Therapy Practice

I have over 15 years of experience as a psychotherapist offering cognitive-behavioral therapy, mindfulness-based therapy, and clinical hypnosis to individuals, couples, and families in need. I am a Licensed Clinical Social Worker, an Approved Consultant of the American Society for Clinical Hypnosis, a professional member of the National Association of Social Workers, and a Distinguished Fellow of the National Academies of Practice. My approach to counseling and psychotherapy  is pragmatic and solution-focused. In my part-time private practice, I challenge my clients to grow in addition to giving them the emotional support and tools necessary to do so. I am not a passive therapist who will repeatedly ask you to “tell me how you feel” or dredge up the past– instead, I offer practical, concrete strategies and techniques that you can use to help yourself progress towards your goals. My therapy style is alternately gentle and firm, and designed to generate insight as well as behavioral change. I also work to help clients in their quest for personal growth and self-actualization. When appropriate, I engage clients on an existential level, assisting them in clarifying the meaning and mission of their lives.
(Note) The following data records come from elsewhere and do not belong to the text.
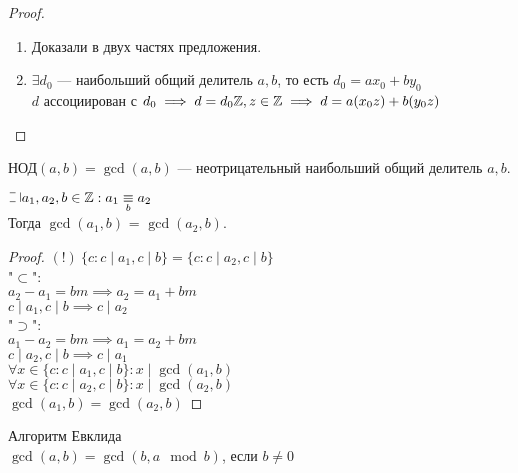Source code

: \begin{normalsize}
\begin{proof}
    \begin{enumerate}
        \item Доказали в двух частях предложения.
        \item $\exists d_0$ --- наибольший общий делитель $a, b$, то есть $d_0 = ax_0 + by_0$\\
        $d$ ассоциирован с $d_0 \implies d = d_0\mathbb{Z}, z \in \mathbb{Z} \implies d = a(x_0z) + b(y_0z)$
    \end{enumerate}
\end{proof}

\begin{defn}
    НОД$(a, b) = \gcd(a, b)$ --- неотрицательный наибольший общий делитель $a, b$.
\end{defn}

\begin{theorem-non}
    $\letus a_1, a_2, b \in \mathZ: a_1 \equivm{b} a_2$\\
    Тогда $\gcd(a_1, b)$ = $\gcd(a_2, b)$.
\end{theorem-non}

\begin{proof}
    $(!)~\{c: c \mid a_1, c \mid b \} = \{c : c \mid a_2, c \mid b\}$\\ 
    "$\subset$":\\
    $a_2 - a_1 = bm \implies a_2 = a_1 + bm$\\
    $c \mid a_1, c \mid b \implies c \mid a_2$\\
    "$\supset$":\\
    $a_1 - a_2 = bm \implies a_1 = a_2 + bm$\\
    $c \mid a_2, c \mid b \implies c \mid a_1$\\
    $\forall x \in \{c: c \mid a_1, c \mid b \}: x \mid \gcd(a_1, b)$\\
    $\forall x \in \{c: c \mid a_2, c \mid b \}: x \mid \gcd(a_2, b)$\\
    $\gcd(a_1, b) = \gcd(a_2, b)$
\end{proof}

\begin{defn} 
    Алгоритм Евклида\\
    $\gcd(a, b) = \gcd(b, a \mod b)$, если $b \neq 0$\\
\end{defn}

\end{normalsize}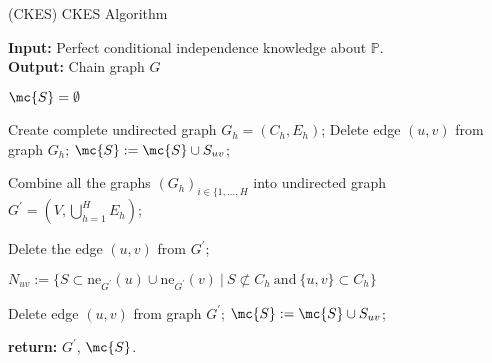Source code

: %
%
%




\begin{algorithm}
	\caption{(CKES) CKES Algorithm} \label{CKESAlG}
	
	\textbf{Input:}	Perfect conditional independence knowledge about $\mathbb{P}$.  \\
	\textbf{Output:} Chain graph $G$

	
	\begin{algorithmic}[1]
			\State $\mc{S} = \emptyset$
	
				\State	Create complete undirected graph $G_h = (C_h, E_h)$;
						\State Delete edge $(u, v)$ from graph $G_h$;
						\State $\mc{S} := \mc{S} \cup S_{uv}$; 
					\EndIf
				\EndFor
			\EndFor			
		
			\State Combine all the graphs $(G_h)_{i \in \{1, \dots, H}$ into undirected graph 
			$G^{'} = (V, \bigcup_{h = 1}^{H} E_h)$;
			
					\State Delete the edge $(u, v)$ from $G^{'}$;
				\EndIf
			\EndFor
			
					
				\State $N_{uv} := \{S \subset \mbox{ne}_{G^{'}}(u) \cup \mbox{ne}_{G^{'}}(v) \ | \ 
									S \not\subset C_h \ \mbox{and} \ \{u, v\} \subset C_h  \}$
									
					\State Delete edge $(u, v)$ from graph $G^{'}$;
					\State $\mc{S} := \mc{S} \cup S_{uv}$; 
				\EndIf
			\EndFor	
			
			\State \textbf{return:} $G^{'}$, $\mc{S}$.
		\EndProcedure
	\end{algorithmic}
\end{algorithm}



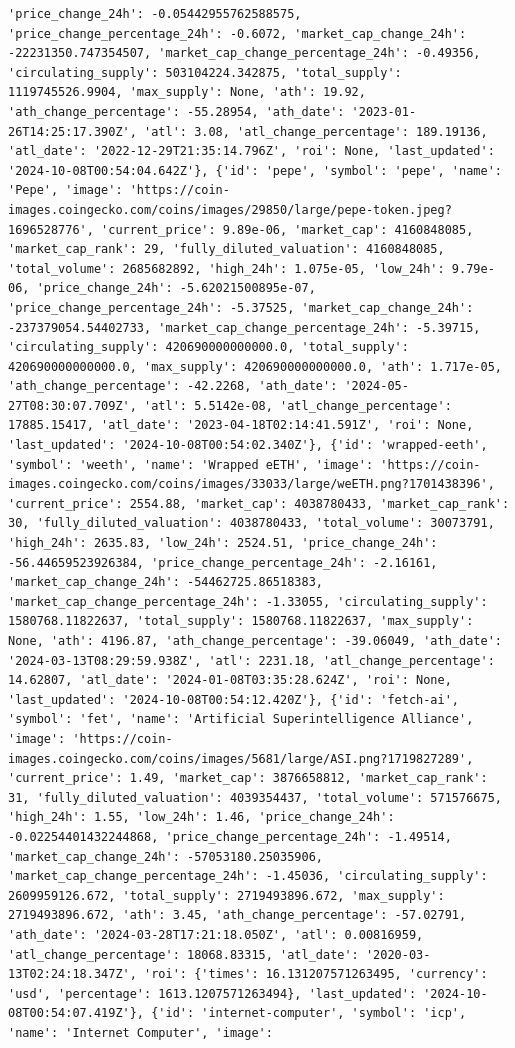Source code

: \documentclass[
  letterpaper,
  DIV=11,
  numbers=noendperiod]{scrreprt}
\begin{document}
\begin{verbatim}
'price_change_24h': -0.05442955762588575, 'price_change_percentage_24h': -0.6072, 'market_cap_change_24h': -22231350.747354507, 'market_cap_change_percentage_24h': -0.49356, 'circulating_supply': 503104224.342875, 'total_supply': 1119745526.9904, 'max_supply': None, 'ath': 19.92, 'ath_change_percentage': -55.28954, 'ath_date': '2023-01-26T14:25:17.390Z', 'atl': 3.08, 'atl_change_percentage': 189.19136, 'atl_date': '2022-12-29T21:35:14.796Z', 'roi': None, 'last_updated': '2024-10-08T00:54:04.642Z'}, {'id': 'pepe', 'symbol': 'pepe', 'name': 'Pepe', 'image': 'https://coin-images.coingecko.com/coins/images/29850/large/pepe-token.jpeg?1696528776', 'current_price': 9.89e-06, 'market_cap': 4160848085, 'market_cap_rank': 29, 'fully_diluted_valuation': 4160848085, 'total_volume': 2685682892, 'high_24h': 1.075e-05, 'low_24h': 9.79e-06, 'price_change_24h': -5.62021500895e-07, 'price_change_percentage_24h': -5.37525, 'market_cap_change_24h': -237379054.54402733, 'market_cap_change_percentage_24h': -5.39715, 'circulating_supply': 420690000000000.0, 'total_supply': 420690000000000.0, 'max_supply': 420690000000000.0, 'ath': 1.717e-05, 'ath_change_percentage': -42.2268, 'ath_date': '2024-05-27T08:30:07.709Z', 'atl': 5.5142e-08, 'atl_change_percentage': 17885.15417, 'atl_date': '2023-04-18T02:14:41.591Z', 'roi': None, 'last_updated': '2024-10-08T00:54:02.340Z'}, {'id': 'wrapped-eeth', 'symbol': 'weeth', 'name': 'Wrapped eETH', 'image': 'https://coin-images.coingecko.com/coins/images/33033/large/weETH.png?1701438396', 'current_price': 2554.88, 'market_cap': 4038780433, 'market_cap_rank': 30, 'fully_diluted_valuation': 4038780433, 'total_volume': 30073791, 'high_24h': 2635.83, 'low_24h': 2524.51, 'price_change_24h': -56.44659523926384, 'price_change_percentage_24h': -2.16161, 'market_cap_change_24h': -54462725.86518383, 'market_cap_change_percentage_24h': -1.33055, 'circulating_supply': 1580768.11822637, 'total_supply': 1580768.11822637, 'max_supply': None, 'ath': 4196.87, 'ath_change_percentage': -39.06049, 'ath_date': '2024-03-13T08:29:59.938Z', 'atl': 2231.18, 'atl_change_percentage': 14.62807, 'atl_date': '2024-01-08T03:35:28.624Z', 'roi': None, 'last_updated': '2024-10-08T00:54:12.420Z'}, {'id': 'fetch-ai', 'symbol': 'fet', 'name': 'Artificial Superintelligence Alliance', 'image': 'https://coin-images.coingecko.com/coins/images/5681/large/ASI.png?1719827289', 'current_price': 1.49, 'market_cap': 3876658812, 'market_cap_rank': 31, 'fully_diluted_valuation': 4039354437, 'total_volume': 571576675, 'high_24h': 1.55, 'low_24h': 1.46, 'price_change_24h': -0.02254401432244868, 'price_change_percentage_24h': -1.49514, 'market_cap_change_24h': -57053180.25035906, 'market_cap_change_percentage_24h': -1.45036, 'circulating_supply': 2609959126.672, 'total_supply': 2719493896.672, 'max_supply': 2719493896.672, 'ath': 3.45, 'ath_change_percentage': -57.02791, 'ath_date': '2024-03-28T17:21:18.050Z', 'atl': 0.00816959, 'atl_change_percentage': 18068.83315, 'atl_date': '2020-03-13T02:24:18.347Z', 'roi': {'times': 16.131207571263495, 'currency': 'usd', 'percentage': 1613.1207571263494}, 'last_updated': '2024-10-08T00:54:07.419Z'}, {'id': 'internet-computer', 'symbol': 'icp', 'name': 'Internet Computer', 'image': 
\end{verbatim}
\end{document}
Through a wide range of techniques, I have supported my clients in making deep, enduring, and positive changes to their lives. I have successfully assisted clients with diverse issues including: stress; depression; anxiety; panic disorder; drug, cigarette, and alcohol addiction; addiction to prescription opioid painkillers; chronic pain; irritable bowel syndrome; migraine headaches; adjustment to illness; mind-body issues; weight loss; sleep difficulties; parent-child and marital conflict; divorce; sex addiction; obsessive compulsive disorder; behavioral habits like trichotillomania; trauma; physical and sexual abuse; and self-esteem issues, among others.

Why Do You Need Counseling or Psychotherapy?

Counseling and psychotherapy, terms used here synonymously, can be enormously effective in helping you to overcome life problems and further your personal growth. In my part-time private practice, I use pragmatic techniques to help you bring about the changes you desire in your life. I distinguish myself from many other therapists in that I employ action-oriented therapy techniques designed to help you achieve significant results in a brief time span. Unlike other therapists, I will not ask you to rehash the past over and over again. Instead, I will help you to find solutions to your problems and a new perspective that will ultimately empower you to find meaning and enjoyment in your life. To that end, I use a strategic integration of several therapeutic approaches, including cognitive-behavioral therapy, mindfulness training, solution-focused therapy, and clinical hypnosis.

Cognitive-Behavioral Therapy

Cognitive-behavioral therapy (CBT), which has been shown through more than 300 well-controlled clinical trials to be an effective treatment for a wide range of conditions, is based on the notion that our thoughts influence our emotions and our actions. By changing our thought patterns, deeply held beliefs, and unhelpful behavioral habits, we can indirectly change our feelings and improve the quality of our lives. For example, if a person thought that they were no good, always destined to fail, they would likely feel depressed, and would probably avoid challenging situations. Conversely, if a person believed that they were capable of managing stressful situations, they would feel encouraged, and would face challenges head on. Cognitive therapy helps people to change their thought patterns and engage in new ways of acting more effectively in the world.

Mindfulness Training

Mindfulness training has been demonstrated through research to help people find well-being by overcoming negative emotions and unhelpful thought patterns. I myself have conducted a number of clinical trials of mindfulness-based therapies and have published more than 40 scientific journal articles on mindfulness. This growing body of research conducted by myself and my colleagues at the Mind and Life Institute indicates that mindfulness training can result in profound and lasting changes to psychological, autonomic (e.g., the “fight or flight” stress response), and brain function – indeed, new studies are emerging showing that mindfulness training can improve the way our hearts respond to stress, alter the structure of our brains, and even modify the expression of our genes! Beyond its many positive effects on physical health, this form of mental training is especially good at helping people overcome self-critical, self-defeating, and pessimistic thoughts and fears. Mindfulness helps you to learn to focus your mind on the present moment in an open, accepting, nonjudgmental, and nonreactive manner. By training yourself to pay attention to your breathing and body sensations, you can learn to “step back” from negative thoughts and feelings, reducing stress and managing emotional and physical pain. In so doing, you can learn to “get out of your head” so that you can enjoy your life more fully in the present. Ultimately, mindfulness training can help you to let go of distressing thoughts, emotions, and sensations, allowing you to accept, appreciate, and enjoy your life more fully.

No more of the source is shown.